Nedd4 is a posttranslational regulator of VHL during OL development

To identify posttranslational modifications that regulate Daam2–VHL function in OLs, we performed Daam2 mass spec using a polyclonal antibody and profiled wild-type and Daam2 constitutive knockout adult mouse brains (2 mo) and cross-compared the candidates with previously reported developmental gene expression data (Fig. 3A; Chaboub et al. 2016; Lin et al. 2017). This comparative analysis revealed a group of candidate genes that are expressed in glial lineages and associate with Daam2 during development and in the adult CNS as well as in vitro (Supplemental Fig. S3A). Since Daam2 promotes VHL ubiquitination-degradation (Zhu et al. 2017) and loss of Daam2 stabilizes VHL in OPCs (Fig. 1G), we focused our analysis on candidate E3 ubiquitin ligases that target the Daam2–VHL complex. Among the candidate E3 ligases (see asterisks indicated in the Supplemental Fig. S3A), Nedd4 is of particular interest as it displays the highest affinity with Daam2 among the candidate factors from our Daam2 mass-spec screen. To validate this relationship, we next examined Nedd4 coexpression and association with Daam2 and VHL in vivo and in vitro. Coimmunoprecipitation assays confirmed that Nedd4 associates with both Daam2 and VHL in primary OPCs and 293T cells in vitro (Fig. 3B; Supplemental Fig. S3B), while double fluorescence in situ-immunostaining results indicate that Nedd4 is coexpressed in OL lineage with Daam2–VHL during CNS development in vivo (Fig. 3C; Supplemental Fig.
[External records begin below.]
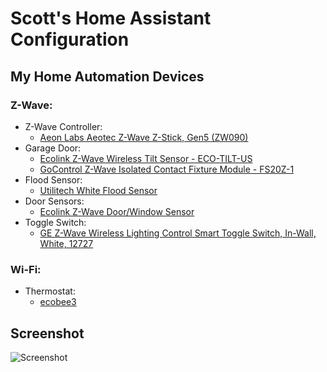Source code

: # Scott's Home Assistant Configuration
## My Home Automation Devices
### Z-Wave:
- Z-Wave Controller:
  * [Aeon Labs Aeotec Z-Wave Z-Stick, Gen5 (ZW090)](https://amzn.com/B00X0AWA6E)
- Garage Door:
  * [Ecolink Z-Wave Wireless Tilt Sensor - ECO-TILT-US](https://amzn.com/B00HGVJRX2)
  * [GoControl Z-Wave Isolated Contact Fixture Module - FS20Z-1](https://amzn.com/B00ER6MH22)
- Flood Sensor:
  * [Utilitech White Flood Sensor](http://www.lowes.com/pd/Utilitech-White-Flood-Sensor-Works-with-Iris/4740940)
- Door Sensors:
  * [Ecolink Z-Wave Door/Window Sensor](https://amzn.com/B00OJMD2FA)
- Toggle Switch:
  * [GE Z-Wave Wireless Lighting Control Smart Toggle Switch, In-Wall, White, 12727](https://amzn.com/B00PYMGOHM)

### Wi-Fi:
- Thermostat:
  * [ecobee3](https://shop.ecobee.com/products/ecobee3)

## Screenshot
![Screenshot](http://i.imgur.com/CRE0XtH.png)
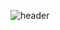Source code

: ![header](https://capsule-render.vercel.app/api?type=waving&color=E3826C&height=250&section=header&text=parking%20duck&fontSize=90&animation=fadeIn&fontAlignY=38&desc=%20&descAlignY=62&descAlign=62)
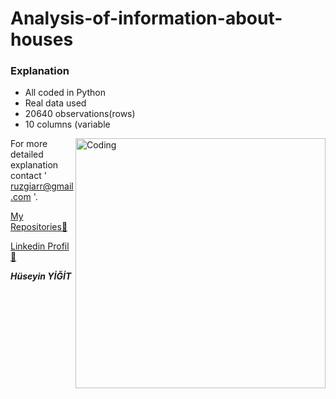 # Analysis-of-information-about-houses

### Explanation

  - All coded in Python
  - Real data used
  - 20640 observations(rows)
  - 10 columns (variable


 
<img align="right" alt="Coding" width="400" src="https://static.wixstatic.com/media/e943bd_92609634e26e492cae46723ad7eef8ba~mv2.gif">



For more detailed explanation contact ' ruzgiarr@gmail.com '.



[My Repositories👀](https://github.com/ruzgiiar?tab=repositories)



[Linkedin Profil👀](https://www.linkedin.com/in/h%C3%BCseyin-yi%C4%9Fit-34562226b/)



***Hüseyin YİĞİT***


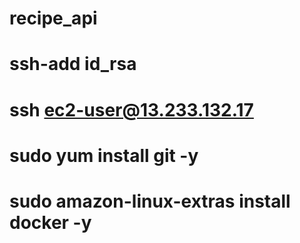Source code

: # recipe_api
# ssh-add id_rsa
# ssh ec2-user@13.233.132.17
# sudo yum install git -y
# sudo amazon-linux-extras install docker -y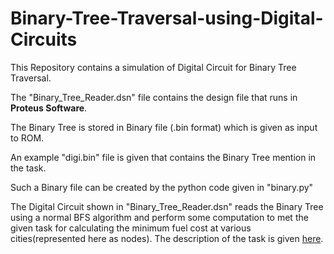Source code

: # Binary-Tree-Traversal-using-Digital-Circuits
This Repository contains a simulation of Digital Circuit for  Binary Tree Traversal. 

The "Binary_Tree_Reader.dsn" file contains the design file that runs in **Proteus Software**. 

The Binary Tree is stored in Binary file (.bin format) which is given as input to ROM.

An example "digi.bin" file is given that contains the Binary Tree mention in the task.

Such a Binary file can be created by the python code given in "binary.py"

The Digital Circuit shown in "Binary_Tree_Reader.dsn" reads the Binary Tree using a normal BFS algorithm and perform some computation to met the given task for calculating the minimum fuel cost at various cities(represented here as nodes).
The description of the task is given [here](Task_Description.pdf).

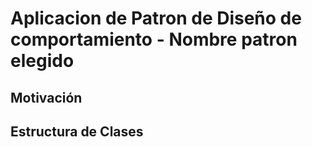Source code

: # Aplicacion de Patron de Diseño de comportamiento - Nombre patron elegido

## Motivación

## Estructura de Clases
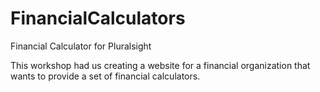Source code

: # FinancialCalculators
Financial Calculator for Pluralsight

This workshop had us creating a website for a financial organization that wants to provide a set of financial calculators. 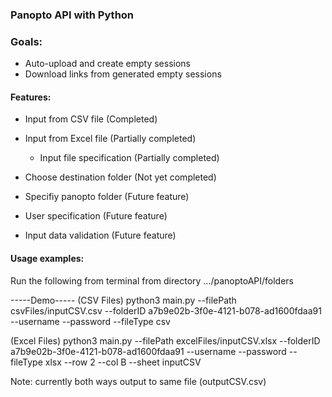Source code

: ### Panopto API with Python

### Goals:
* Auto-upload and create empty sessions
* Download links from generated empty sessions


#### Features:
* Input from CSV file (Completed)
  
* Input from Excel file (Partially completed)

    * Input file specification (Partially completed)

* Choose destination folder (Not yet completed)

* Specifiy panopto folder (Future feature)

* User specification (Future feature)

* Input data validation (Future feature)



#### Usage examples:
Run the following from terminal from directory .../panoptoAPI/folders

-----Demo-----
(CSV Files)
python3 main.py --filePath csvFiles/inputCSV.csv --folderID a7b9e02b-3f0e-4121-b078-ad1600fdaa91 --username <username> --password <password> --fileType csv

(Excel Files)
python3 main.py --filePath excelFiles/inputCSV.xlsx --folderID a7b9e02b-3f0e-4121-b078-ad1600fdaa91 --username <username> --password <password> --fileType xlsx --row 2 --col B --sheet inputCSV

Note: currently both ways output to same file (outputCSV.csv)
S3C)

Nedd4 has been shown previously to modify its substrates posttranslationally via ubiquitination in early neuronal development and cancers (Chen and Matesic 2007; Amodio et al. 2010; Drinjakovic et al. 2010; Kawabe et al. 2010; Christie et al. 2012; Ambrozkiewicz and Kawabe 2015; Shao et al. 2018). However, its function in glial development and regeneration is unknown. To examine whether Nedd4 regulates VHL stability through ubiquitination, we performed VHL ubiquitination assays with various lysine mutated Ub constructs in vitro and found that Nedd4 overexpression substantially increased VHL ubiquitination via lysine (K) 63 (UbK63)-linked polyubiquitination. This function was abolished by mutation of the ubiquitin K63 residue to arginine (UbK63R) (Fig. 3D). Ubiquitination at K63 by Nedd4 stabilizes VHL as evidenced by its increased half-life (Fig. 3E). Together these data indicate a novel mechanism where the ubiquitin E3 ligase Nedd4 increases K63 ubiquitination of VHL.

Nedd4 is critical for OL myelination during development

Given that Nedd4 is expressed in OPCs and stabilizes VHL, we examined whether Nedd4 is critical for OL development. We generated conditional null OL-lineage specific Nedd4 mice by crossing Nedd4F/F with the Sox10-Cre line (Sox10-Cre+/−; Nedd4F/F or Nedd4 cKO). Nedd4 cKO mice are smaller in body size and suffer perinatal lethality when compared with littermate controls (wild-type and heterozygous control) (Supplemental Fig. S4A,B). After confirming loss of Nedd4 by immunostaining in the spinal cord of P0 pups (Fig. 4A vs. B), we assessed cellular phenotypes with various OL markers. We found a dramatic decrease in mature OLs expressing PLP and MBP in Nedd4 cKO compared with littermate controls (Fig. 4C,E vs. D,F,K,L), while the number of precursor cells remains relatively unchanged (Fig. 4G vs. H,M; Supplemental Fig. S4S,T). The numbers of active Caspase-3 positive cells increased mainly in the gray matter of Nedd4 cKO (Supplemental Fig. S4C), but there was no change in PDGFRα- and PLP-labeled OL lineage cell death (Supplemental Fig. S4F–I,M). These data indicate that impaired OPC differentiation in Nedd4 cKO is not due to OPC survival during development. Further analysis of markers for other cell types in the CNS revealed no significant differences for astrocytes (GFAP) or neurons (NeuN); however, there was a notable increase for microglia (Iba-1) in Nedd4 cKO compared with control (Supplemental Fig. S4Q–V). In addition, loss of Nedd4 leads to decreased VHL protein levels but no changes in VHL mRNA levels in the white matter of the spinal cord during development (Fig. 4I vs. J,N,O), in agreement with the biochemical data that Nedd4 stabilizes VHL protein but does not impact its transcript.

Figure 4.

Figure 4.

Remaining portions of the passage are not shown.